What to do
Work through the entries below line by line and give the number of lines with the string "distributions", nothing else.

Data provided
##########

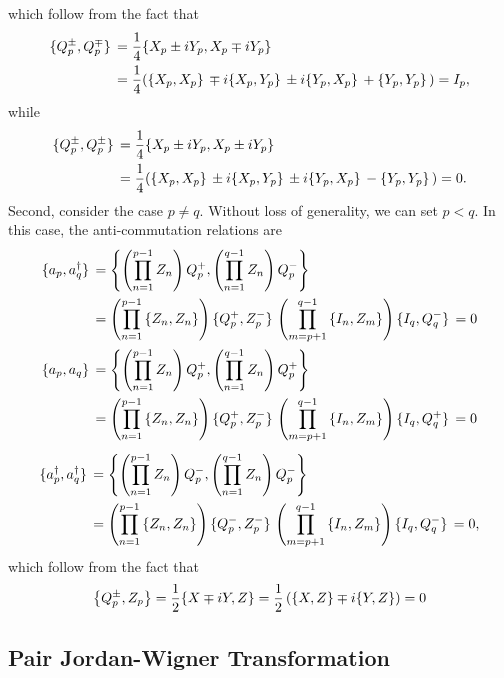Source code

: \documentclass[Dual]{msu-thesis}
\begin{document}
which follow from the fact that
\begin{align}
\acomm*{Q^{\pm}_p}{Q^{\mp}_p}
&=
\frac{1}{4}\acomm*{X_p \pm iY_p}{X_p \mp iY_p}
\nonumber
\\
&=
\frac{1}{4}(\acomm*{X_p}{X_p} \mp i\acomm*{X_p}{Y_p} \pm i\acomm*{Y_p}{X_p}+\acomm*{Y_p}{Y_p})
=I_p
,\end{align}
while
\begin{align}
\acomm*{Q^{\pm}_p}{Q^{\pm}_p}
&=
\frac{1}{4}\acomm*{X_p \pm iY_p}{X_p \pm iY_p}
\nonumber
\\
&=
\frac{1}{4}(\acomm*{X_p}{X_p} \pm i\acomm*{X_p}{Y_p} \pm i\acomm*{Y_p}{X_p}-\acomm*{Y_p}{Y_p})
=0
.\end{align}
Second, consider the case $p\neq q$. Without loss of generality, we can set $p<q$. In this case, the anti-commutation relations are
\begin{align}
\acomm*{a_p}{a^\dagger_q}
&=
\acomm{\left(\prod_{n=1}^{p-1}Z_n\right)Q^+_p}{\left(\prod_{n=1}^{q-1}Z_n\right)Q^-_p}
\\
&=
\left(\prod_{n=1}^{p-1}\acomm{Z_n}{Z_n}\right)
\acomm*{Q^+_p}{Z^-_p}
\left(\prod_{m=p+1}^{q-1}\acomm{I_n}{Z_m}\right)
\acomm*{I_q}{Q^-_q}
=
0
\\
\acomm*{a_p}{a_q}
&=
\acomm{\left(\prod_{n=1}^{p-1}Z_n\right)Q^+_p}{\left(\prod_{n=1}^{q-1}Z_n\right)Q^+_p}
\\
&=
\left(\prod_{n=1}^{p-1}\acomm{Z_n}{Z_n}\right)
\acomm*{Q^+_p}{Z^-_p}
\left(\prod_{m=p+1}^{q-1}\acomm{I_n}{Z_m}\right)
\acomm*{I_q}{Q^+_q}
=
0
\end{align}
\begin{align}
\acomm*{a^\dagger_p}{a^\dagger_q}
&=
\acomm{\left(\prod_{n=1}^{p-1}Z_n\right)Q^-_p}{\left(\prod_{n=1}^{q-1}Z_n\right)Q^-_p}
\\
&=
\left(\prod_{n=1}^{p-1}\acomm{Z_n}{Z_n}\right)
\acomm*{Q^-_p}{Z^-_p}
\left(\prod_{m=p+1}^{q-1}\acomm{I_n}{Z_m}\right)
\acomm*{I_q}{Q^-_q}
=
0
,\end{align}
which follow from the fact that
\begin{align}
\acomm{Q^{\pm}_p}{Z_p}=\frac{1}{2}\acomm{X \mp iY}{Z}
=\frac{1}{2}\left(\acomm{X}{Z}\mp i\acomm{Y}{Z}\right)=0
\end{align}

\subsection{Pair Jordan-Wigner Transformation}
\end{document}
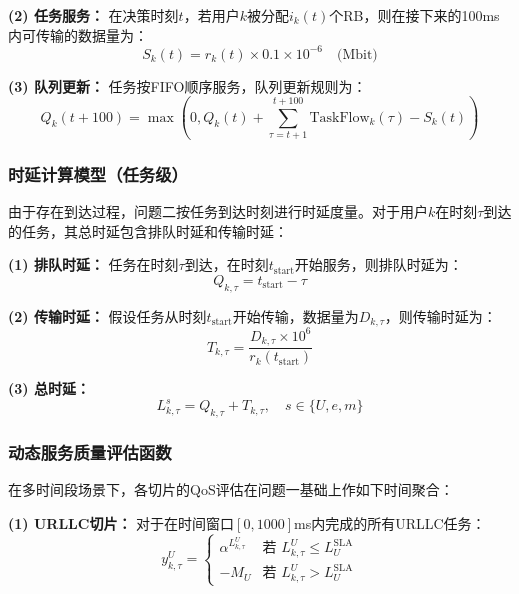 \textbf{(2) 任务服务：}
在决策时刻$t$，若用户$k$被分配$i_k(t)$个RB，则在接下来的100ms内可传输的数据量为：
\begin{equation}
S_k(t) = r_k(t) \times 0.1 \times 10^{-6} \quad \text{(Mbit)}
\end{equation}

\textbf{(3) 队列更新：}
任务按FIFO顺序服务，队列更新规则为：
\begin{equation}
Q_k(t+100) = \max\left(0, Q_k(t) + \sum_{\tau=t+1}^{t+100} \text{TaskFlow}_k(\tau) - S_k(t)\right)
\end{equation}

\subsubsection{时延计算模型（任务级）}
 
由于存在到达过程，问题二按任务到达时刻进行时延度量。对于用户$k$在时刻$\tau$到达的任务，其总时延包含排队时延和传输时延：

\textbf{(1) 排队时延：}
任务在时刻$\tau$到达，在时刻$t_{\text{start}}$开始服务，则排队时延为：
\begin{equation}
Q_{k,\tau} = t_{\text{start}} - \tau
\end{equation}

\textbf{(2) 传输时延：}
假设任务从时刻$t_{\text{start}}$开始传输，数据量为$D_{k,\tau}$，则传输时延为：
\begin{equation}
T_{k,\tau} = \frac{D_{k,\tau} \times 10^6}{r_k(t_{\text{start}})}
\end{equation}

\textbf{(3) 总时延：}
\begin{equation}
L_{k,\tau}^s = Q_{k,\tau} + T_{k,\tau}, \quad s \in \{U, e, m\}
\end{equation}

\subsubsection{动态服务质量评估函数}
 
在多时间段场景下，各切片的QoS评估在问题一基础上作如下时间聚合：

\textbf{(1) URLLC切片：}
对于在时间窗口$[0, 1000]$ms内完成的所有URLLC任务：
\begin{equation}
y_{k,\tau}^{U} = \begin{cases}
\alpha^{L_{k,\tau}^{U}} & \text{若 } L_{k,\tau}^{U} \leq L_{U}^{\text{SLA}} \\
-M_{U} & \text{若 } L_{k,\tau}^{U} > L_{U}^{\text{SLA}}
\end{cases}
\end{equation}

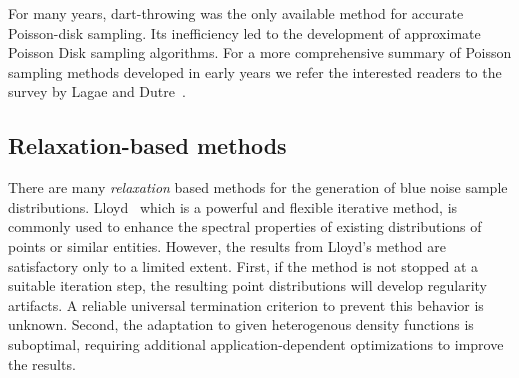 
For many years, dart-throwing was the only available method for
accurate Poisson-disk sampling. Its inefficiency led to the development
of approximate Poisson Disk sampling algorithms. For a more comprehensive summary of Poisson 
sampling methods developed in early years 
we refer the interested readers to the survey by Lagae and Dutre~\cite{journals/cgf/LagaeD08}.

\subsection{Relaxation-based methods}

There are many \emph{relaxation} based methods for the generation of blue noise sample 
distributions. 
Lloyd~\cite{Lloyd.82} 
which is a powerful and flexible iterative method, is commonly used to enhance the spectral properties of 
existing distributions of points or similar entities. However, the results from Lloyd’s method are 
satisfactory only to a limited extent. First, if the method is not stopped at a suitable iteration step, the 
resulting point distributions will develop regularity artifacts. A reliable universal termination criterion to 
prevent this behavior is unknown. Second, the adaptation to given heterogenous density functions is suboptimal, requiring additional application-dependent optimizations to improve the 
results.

##########

Expected answer
3